▸ Task details: All lines in the listing below that hold the string "Configuration" are to be tallied, with only the total reported.

▸ Given data:
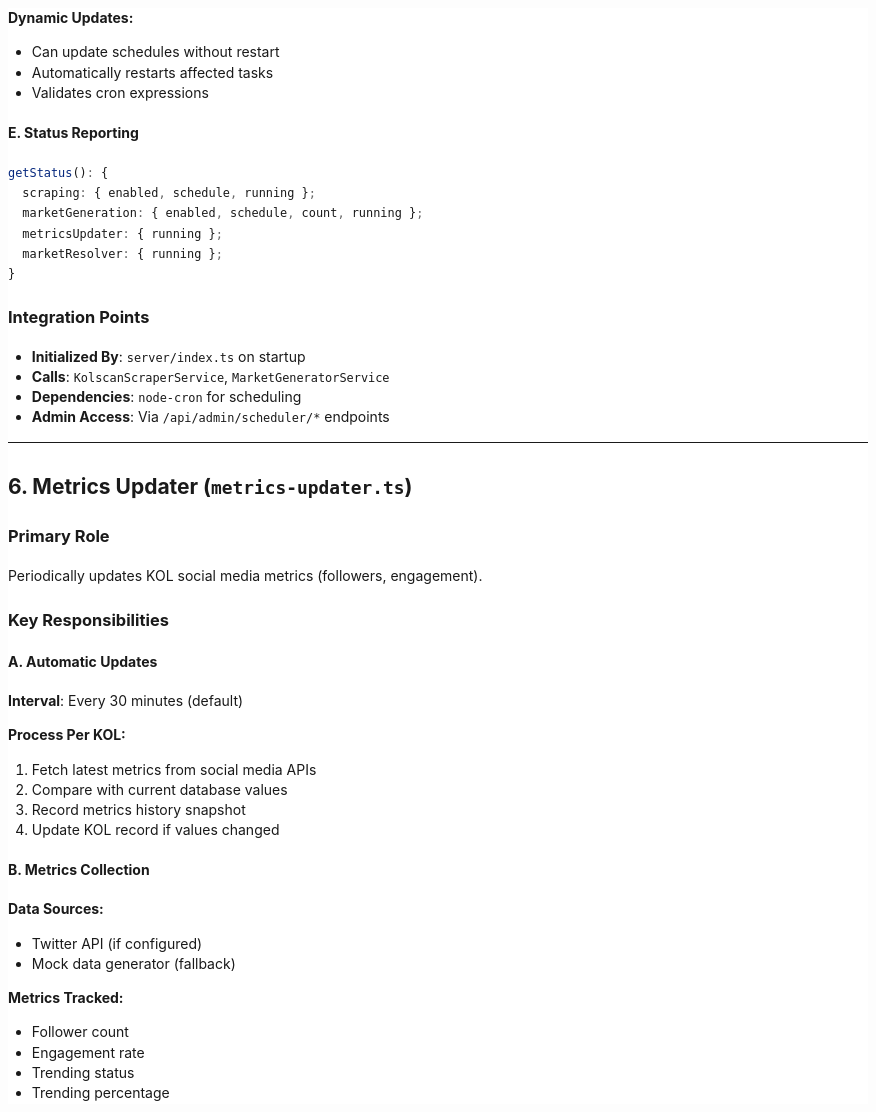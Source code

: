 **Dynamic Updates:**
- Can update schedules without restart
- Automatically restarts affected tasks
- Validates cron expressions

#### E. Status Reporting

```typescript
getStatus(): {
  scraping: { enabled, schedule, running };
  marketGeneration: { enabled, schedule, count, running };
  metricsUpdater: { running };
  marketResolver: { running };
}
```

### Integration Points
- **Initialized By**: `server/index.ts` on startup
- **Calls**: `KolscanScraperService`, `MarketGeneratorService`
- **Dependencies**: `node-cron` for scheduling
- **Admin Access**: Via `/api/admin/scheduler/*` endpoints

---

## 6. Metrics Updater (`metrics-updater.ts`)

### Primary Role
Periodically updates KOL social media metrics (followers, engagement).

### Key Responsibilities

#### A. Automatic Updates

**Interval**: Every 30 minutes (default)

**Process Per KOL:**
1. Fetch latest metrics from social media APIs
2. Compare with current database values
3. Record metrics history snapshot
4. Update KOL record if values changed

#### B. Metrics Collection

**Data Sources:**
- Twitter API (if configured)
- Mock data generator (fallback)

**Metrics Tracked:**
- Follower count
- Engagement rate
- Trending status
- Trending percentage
---
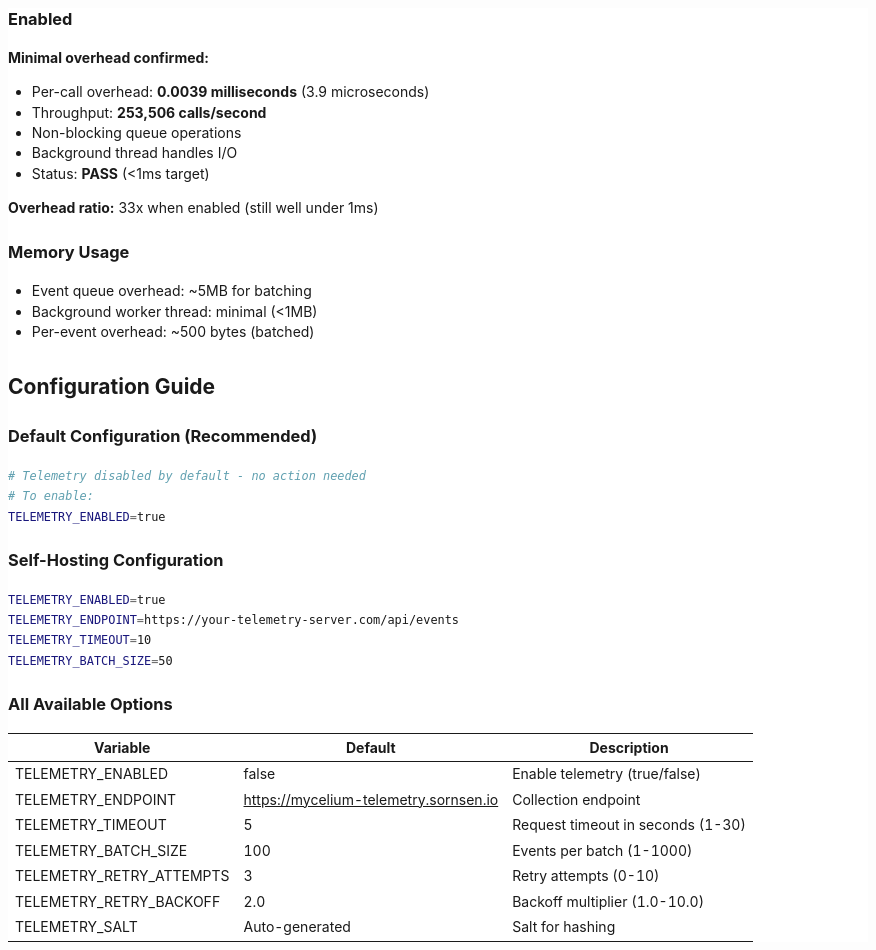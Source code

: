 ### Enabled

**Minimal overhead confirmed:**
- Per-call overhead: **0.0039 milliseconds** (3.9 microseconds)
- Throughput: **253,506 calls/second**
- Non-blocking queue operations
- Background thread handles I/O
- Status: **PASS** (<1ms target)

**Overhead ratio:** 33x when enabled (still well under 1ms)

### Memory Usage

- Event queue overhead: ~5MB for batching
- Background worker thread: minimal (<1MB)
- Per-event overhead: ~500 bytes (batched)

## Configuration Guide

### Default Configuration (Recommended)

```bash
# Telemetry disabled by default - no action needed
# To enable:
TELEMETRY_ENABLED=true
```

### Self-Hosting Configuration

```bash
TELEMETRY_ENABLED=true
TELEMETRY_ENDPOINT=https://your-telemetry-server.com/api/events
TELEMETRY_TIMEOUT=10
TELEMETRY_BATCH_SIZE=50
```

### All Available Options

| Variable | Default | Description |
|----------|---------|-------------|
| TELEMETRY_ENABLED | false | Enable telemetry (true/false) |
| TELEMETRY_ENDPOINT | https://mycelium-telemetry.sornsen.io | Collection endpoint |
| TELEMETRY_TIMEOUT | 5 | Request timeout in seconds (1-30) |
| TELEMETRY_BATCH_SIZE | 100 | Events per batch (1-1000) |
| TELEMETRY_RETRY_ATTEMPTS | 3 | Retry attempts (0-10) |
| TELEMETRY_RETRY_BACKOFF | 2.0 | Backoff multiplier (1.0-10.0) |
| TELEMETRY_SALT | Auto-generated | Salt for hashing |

▸ Response: 3